# YOUR ASSIGNMENT
From the line that contains "RESPONDING TO TERROR" to the last line of the entries, set down each line exactly as written, both ends included, with nothing else.
..........
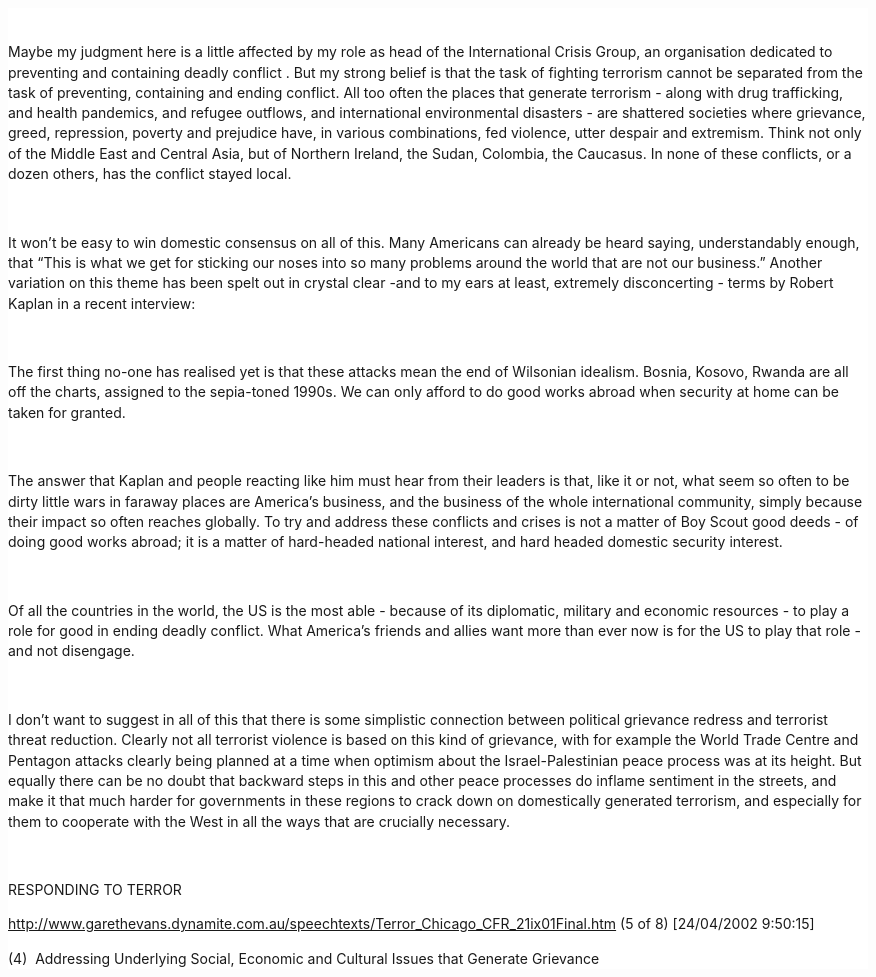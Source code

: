   

 Maybe my judgment here is a little affected by my role as head of the International Crisis Group, an organisation dedicated to preventing and containing deadly conflict . But my strong belief is that the task of fighting terrorism cannot be separated from the task of preventing, containing and ending conflict. All too often the places that generate terrorism - along with drug trafficking, and health pandemics, and refugee outflows, and international environmental disasters - are shattered societies where grievance, greed, repression, poverty and prejudice have, in various combinations, fed violence, utter despair and extremism. Think not only of the Middle East and Central Asia, but of Northern Ireland, the Sudan, Colombia, the Caucasus. In none of these conflicts, or a dozen others, has the conflict stayed local.

  

 It won’t be easy to win domestic consensus on all of this. Many Americans can already be heard saying, understandably enough, that “This is what we get for sticking our noses into so many problems around the world that are not our business.” Another variation on this theme has been spelt out in crystal clear -and to my ears at least, extremely disconcerting - terms by Robert Kaplan in a recent interview:

  

 The first thing no-one has realised yet is that these attacks mean the end of Wilsonian idealism. Bosnia, Kosovo, Rwanda are all off the charts, assigned to the sepia-toned 1990s. We can only afford to do good works abroad when security at home can be taken for granted.

  

 The answer that Kaplan and people reacting like him must hear from their leaders is that, like it or not, what seem so often to be dirty little wars in faraway places are America’s business, and the business of the whole international community, simply because their impact so often reaches globally. To try and address these conflicts and crises is not a matter of Boy Scout good deeds - of doing good works abroad; it is a matter of hard-headed national interest, and hard headed domestic security interest.

  

 Of all the countries in the world, the US is the most able - because of its diplomatic, military and economic resources - to play a role for good in ending deadly conflict. What America’s friends and allies want more than ever now is for the US to play that role - and not disengage.

  

 I don’t want to suggest in all of this that there is some simplistic connection between political grievance redress and terrorist threat reduction. Clearly not all terrorist violence is based on this kind of grievance, with for example the World Trade Centre and Pentagon attacks clearly being planned at a time when optimism about the Israel-Palestinian peace process was at its height. But equally there can be no doubt that backward steps in this and other peace processes do inflame sentiment in the streets, and make it that much harder for governments in these regions to crack down on domestically generated terrorism, and especially for them to cooperate with the West in all the ways that are crucially necessary.

  

 RESPONDING TO TERROR 

 http://www.garethevans.dynamite.com.au/speechtexts/Terror_Chicago_CFR_21ix01Final.htm (5 of 8) [24/04/2002 9:50:15]

 (4)  Addressing Underlying Social, Economic and Cultural Issues that Generate Grievance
..........
# RESULT
 RESPONDING TO TERROR 

 http://www.garethevans.dynamite.com.au/speechtexts/Terror_Chicago_CFR_21ix01Final.htm (5 of 8) [24/04/2002 9:50:15]

 (4)  Addressing Underlying Social, Economic and Cultural Issues that Generate Grievance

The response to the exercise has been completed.